Weak fundamental statistics for the economy of France, where there is a slowdown of inflation and consumer spending, together with slower growth of consumer prices in the eurozone, had a negative impact on the European currency during the European session on Tuesday, March 31. Only a report indicating a more or less stable situation in the German labor market in March of this year kept risk assets from falling more significantly. However, I would not count on this indicator very much, since it has recently become known about the suspension of work of a number of German factories, namely the automobile industry, and the threat of dismissal of employees, which will seriously affect the indicator and the economy as a whole.
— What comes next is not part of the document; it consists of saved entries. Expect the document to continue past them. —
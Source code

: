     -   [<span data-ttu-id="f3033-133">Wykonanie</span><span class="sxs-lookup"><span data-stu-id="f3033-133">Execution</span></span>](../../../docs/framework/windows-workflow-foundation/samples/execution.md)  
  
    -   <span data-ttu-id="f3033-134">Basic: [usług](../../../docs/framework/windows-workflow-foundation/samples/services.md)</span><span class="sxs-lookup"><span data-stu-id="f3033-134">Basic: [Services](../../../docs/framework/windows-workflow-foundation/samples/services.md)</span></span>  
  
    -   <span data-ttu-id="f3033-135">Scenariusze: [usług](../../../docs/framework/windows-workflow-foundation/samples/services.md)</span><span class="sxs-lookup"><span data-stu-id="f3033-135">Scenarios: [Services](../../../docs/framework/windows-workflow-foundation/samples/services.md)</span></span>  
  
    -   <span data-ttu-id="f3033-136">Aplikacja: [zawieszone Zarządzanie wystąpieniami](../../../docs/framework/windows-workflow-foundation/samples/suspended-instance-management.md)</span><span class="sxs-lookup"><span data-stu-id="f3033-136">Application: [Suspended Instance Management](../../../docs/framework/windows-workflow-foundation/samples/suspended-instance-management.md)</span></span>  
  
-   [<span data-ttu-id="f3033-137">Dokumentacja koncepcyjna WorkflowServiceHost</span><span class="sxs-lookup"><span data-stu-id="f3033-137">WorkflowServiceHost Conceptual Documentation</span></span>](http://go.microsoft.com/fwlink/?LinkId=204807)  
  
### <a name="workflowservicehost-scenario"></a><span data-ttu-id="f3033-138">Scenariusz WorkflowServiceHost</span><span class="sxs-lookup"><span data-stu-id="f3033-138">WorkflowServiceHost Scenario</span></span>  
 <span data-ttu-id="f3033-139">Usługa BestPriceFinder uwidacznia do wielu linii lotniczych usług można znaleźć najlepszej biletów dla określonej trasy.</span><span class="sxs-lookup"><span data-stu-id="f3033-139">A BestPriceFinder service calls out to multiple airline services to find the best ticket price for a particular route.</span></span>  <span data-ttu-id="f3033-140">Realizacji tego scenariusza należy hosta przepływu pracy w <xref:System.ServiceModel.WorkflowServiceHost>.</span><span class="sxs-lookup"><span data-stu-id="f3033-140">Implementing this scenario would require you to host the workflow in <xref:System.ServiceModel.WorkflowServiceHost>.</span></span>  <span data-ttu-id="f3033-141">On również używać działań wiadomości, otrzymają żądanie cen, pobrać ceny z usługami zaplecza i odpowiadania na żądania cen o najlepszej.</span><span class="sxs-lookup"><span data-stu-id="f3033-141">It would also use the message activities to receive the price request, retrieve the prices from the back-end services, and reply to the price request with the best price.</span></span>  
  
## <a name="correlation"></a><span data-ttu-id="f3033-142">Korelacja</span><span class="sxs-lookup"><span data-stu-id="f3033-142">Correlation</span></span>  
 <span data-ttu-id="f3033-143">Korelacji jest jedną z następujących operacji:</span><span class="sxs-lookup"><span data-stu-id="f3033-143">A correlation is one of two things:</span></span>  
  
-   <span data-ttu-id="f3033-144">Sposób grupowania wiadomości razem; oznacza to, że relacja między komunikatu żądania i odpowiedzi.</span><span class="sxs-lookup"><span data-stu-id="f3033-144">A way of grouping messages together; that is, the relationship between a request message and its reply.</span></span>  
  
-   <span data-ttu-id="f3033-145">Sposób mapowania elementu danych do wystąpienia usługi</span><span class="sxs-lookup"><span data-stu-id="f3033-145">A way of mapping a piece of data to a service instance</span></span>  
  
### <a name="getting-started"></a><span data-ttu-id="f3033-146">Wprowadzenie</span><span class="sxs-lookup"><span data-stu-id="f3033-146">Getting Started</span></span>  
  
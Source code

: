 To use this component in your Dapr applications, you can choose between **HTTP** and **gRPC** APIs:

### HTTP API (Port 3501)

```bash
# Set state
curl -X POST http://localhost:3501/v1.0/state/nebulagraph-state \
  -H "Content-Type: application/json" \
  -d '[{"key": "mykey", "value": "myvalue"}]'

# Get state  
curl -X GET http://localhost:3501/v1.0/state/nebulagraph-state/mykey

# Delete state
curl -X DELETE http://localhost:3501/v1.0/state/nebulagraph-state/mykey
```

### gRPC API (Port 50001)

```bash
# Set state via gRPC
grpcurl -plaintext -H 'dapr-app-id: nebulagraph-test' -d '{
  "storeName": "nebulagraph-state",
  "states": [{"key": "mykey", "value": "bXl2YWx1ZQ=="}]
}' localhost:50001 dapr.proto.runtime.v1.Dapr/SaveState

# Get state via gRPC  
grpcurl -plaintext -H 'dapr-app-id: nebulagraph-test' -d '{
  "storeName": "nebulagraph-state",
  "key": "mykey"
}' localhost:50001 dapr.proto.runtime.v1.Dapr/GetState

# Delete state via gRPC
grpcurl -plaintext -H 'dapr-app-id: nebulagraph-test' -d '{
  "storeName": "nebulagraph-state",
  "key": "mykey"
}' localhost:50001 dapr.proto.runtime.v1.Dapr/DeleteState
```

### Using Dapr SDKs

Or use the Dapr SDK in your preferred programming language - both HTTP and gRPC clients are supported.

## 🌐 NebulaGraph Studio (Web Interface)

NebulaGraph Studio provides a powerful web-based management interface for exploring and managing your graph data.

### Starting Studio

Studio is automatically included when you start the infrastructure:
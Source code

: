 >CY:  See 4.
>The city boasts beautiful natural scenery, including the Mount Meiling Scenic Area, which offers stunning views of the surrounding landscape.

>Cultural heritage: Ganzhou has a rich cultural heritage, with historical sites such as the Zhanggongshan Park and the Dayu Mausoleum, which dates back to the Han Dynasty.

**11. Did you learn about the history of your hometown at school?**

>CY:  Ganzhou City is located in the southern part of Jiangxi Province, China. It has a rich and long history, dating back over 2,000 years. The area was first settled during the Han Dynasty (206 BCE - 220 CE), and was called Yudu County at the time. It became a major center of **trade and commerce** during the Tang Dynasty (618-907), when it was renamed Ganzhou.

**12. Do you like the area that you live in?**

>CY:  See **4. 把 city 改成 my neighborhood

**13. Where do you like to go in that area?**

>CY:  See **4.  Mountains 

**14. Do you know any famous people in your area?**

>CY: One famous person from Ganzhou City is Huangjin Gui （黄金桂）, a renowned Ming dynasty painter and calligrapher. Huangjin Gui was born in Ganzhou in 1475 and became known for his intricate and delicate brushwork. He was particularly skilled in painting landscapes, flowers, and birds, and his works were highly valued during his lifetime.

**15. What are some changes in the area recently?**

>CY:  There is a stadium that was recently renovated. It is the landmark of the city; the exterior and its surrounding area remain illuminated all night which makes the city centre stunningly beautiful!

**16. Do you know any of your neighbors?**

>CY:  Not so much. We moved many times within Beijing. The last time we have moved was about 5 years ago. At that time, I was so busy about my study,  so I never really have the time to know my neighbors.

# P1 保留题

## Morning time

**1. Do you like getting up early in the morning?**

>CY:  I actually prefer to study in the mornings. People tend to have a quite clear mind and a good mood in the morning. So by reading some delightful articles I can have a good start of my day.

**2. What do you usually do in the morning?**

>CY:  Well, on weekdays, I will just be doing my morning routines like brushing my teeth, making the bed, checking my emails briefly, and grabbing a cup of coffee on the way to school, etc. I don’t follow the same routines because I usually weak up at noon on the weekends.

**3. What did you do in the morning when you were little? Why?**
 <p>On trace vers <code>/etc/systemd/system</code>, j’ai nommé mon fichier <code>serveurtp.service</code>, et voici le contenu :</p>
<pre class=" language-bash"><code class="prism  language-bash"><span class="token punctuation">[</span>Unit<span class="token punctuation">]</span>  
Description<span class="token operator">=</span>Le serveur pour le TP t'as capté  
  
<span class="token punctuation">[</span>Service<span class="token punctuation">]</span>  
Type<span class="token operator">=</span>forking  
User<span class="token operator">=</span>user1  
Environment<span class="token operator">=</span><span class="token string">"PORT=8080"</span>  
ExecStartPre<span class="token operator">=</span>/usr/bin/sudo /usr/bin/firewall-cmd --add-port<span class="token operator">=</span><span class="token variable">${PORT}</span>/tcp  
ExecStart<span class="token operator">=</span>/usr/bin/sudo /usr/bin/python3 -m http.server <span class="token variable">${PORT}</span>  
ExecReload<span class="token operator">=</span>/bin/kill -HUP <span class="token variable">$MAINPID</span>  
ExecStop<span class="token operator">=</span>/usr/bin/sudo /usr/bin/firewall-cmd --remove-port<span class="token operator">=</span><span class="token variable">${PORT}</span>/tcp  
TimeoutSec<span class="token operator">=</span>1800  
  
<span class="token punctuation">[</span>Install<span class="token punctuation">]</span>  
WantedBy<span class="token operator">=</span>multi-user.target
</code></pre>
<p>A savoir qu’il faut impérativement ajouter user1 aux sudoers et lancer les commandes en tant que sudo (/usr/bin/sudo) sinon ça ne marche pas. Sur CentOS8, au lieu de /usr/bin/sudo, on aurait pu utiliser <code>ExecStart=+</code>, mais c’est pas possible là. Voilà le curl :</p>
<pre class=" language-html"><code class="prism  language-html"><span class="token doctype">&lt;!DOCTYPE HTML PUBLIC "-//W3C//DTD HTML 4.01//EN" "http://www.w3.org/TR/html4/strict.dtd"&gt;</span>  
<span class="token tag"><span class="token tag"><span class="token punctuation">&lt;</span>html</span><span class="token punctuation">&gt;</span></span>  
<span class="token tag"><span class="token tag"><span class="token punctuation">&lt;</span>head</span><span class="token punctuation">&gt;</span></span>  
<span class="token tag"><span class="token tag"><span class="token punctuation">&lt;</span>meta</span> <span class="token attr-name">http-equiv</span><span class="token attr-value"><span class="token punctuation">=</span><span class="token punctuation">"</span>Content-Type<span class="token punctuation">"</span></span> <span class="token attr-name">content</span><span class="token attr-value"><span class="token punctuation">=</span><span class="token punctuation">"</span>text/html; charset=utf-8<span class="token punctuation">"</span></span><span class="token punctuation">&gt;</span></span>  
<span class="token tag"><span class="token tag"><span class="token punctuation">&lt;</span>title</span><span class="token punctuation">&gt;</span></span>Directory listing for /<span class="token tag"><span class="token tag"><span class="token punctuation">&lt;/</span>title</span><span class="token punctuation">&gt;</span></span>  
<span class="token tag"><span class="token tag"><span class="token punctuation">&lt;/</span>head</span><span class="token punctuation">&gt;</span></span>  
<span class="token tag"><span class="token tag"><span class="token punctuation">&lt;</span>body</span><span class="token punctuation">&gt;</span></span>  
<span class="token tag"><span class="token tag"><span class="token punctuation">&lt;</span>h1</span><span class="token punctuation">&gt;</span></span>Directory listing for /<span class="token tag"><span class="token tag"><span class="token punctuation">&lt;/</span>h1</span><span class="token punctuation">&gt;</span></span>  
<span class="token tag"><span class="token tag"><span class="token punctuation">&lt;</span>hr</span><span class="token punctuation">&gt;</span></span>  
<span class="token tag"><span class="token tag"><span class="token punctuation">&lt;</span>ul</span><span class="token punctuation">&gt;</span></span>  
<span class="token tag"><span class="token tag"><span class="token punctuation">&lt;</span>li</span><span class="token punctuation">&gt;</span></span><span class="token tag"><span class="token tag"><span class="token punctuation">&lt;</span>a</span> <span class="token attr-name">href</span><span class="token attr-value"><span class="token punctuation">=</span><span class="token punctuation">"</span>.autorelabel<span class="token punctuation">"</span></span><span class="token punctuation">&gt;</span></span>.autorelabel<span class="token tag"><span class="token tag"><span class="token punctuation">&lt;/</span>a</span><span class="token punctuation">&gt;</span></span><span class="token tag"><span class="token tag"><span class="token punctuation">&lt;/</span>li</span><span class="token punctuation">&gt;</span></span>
I think that the reasons why this is happening do not need to be named.
As for consumer spending in France in February this year, it declined by 0.1% compared to March and fell by 0.6% compared to the same period in 2019. Although spending growth was forecast to be 0.7% and 0.5%, respectively. Such a sharp drop in the indicator can only signal that in March we can expect a larger reduction in consumer spending due to the strengthening of the coronavirus pandemic. As for inflation, according to the report, the preliminary consumer price index (CPI) in France in March 2020 remained unchanged compared to February and increased by only 0.6% year-on-year. The index was forecast at 0.3% and 0.9%, respectively. The preliminary harmonized consumer price index for EU standards rose by 0.7% per annum in March after rising by 1.6% in February.
A sharp decline in inflationary pressure in France once again confirms the probability of deflation in the 2nd quarter of this year and a drop in GDP growth.
In the euro area as a whole, inflation also weakened in March this year due to a sharp drop in energy prices caused by the coronavirus pandemic and a reduction in global demand.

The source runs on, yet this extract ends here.